Originally Posted by
fishermccann
Many people who work hard for more than 40 hours a week, cannot afford nutritious meals , a warm place to sleep, or a higher education. Is this right, when so many others have more than they could use in 50 lifetimes? I am not talking about those who refuse to work, but those who do work hard and still do not have a 'life'.
I almost agree with you. The one thing I think we need to stop is penalizing those that have because we envy their situation. There are people who work hard, maybe you can argue are little lucky, and make some good money. We cannot argue helping those in need, by waging war on those that have worked hard and are succesful. It is not their sole responsibility, and they have done no crime to deserve isolating them and making them responsible for everything. I am 100% against penalizing succesful people by over-taxing them. You work your butt off to make money, and then someone can come and take it all away? Not a very good recipe for success. Everyone will just say, screw it, and not put in the effort. Then what does society become?

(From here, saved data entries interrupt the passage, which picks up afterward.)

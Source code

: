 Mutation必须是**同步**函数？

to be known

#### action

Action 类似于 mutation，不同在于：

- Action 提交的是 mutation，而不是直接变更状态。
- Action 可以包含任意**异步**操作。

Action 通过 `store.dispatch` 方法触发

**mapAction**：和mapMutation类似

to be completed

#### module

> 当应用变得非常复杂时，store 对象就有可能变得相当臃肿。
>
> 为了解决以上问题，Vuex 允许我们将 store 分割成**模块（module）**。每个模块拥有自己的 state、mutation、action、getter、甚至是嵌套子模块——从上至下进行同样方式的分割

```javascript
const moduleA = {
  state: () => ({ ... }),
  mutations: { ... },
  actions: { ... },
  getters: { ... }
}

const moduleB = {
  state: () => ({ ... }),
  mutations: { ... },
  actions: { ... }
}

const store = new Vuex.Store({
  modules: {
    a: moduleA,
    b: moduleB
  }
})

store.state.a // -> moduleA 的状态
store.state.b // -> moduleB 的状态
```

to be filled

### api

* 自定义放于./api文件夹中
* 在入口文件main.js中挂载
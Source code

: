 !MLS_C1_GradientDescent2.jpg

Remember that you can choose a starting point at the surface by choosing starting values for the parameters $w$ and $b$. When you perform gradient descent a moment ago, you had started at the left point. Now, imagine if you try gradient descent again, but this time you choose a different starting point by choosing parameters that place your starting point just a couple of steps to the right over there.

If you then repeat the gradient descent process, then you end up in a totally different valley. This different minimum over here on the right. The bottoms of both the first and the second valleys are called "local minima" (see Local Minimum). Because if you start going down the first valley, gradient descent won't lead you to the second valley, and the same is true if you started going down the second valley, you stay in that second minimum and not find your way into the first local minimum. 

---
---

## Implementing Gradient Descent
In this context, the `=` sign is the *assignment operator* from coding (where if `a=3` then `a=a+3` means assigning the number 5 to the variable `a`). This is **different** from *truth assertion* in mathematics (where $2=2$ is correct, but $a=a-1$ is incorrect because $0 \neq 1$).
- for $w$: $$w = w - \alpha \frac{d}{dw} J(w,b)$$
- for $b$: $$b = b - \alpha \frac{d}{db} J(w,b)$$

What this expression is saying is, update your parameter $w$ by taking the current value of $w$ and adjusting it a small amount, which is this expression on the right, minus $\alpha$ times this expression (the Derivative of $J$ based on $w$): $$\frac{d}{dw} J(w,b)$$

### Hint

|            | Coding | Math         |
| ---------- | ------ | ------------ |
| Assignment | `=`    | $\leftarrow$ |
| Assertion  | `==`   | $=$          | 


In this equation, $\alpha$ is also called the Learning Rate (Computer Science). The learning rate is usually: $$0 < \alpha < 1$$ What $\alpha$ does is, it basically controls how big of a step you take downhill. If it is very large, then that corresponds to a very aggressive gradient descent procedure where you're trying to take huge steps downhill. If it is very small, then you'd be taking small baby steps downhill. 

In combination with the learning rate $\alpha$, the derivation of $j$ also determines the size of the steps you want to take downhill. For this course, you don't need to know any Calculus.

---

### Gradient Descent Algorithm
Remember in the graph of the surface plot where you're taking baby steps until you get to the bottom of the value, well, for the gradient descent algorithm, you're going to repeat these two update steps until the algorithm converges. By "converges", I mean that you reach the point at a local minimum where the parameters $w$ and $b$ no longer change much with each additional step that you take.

I do though support helping those who have worked hard all their lives and are struggling to make ends meet. However, what if they want the $10,000 trip each year to Hawaii, what if they are over-spending?? We need to ensure the struggle isn't their own doing. I have total sympathy for a single parent and/or with a child with special needs. Life has thrown them a bad bone, and that's when society needs to step up AS A NATION and say we want to help, this is what our nation is all about.
But, leave the "haves" out of the "haves not" discussion. The "haves" have what they have because they worked hard for it.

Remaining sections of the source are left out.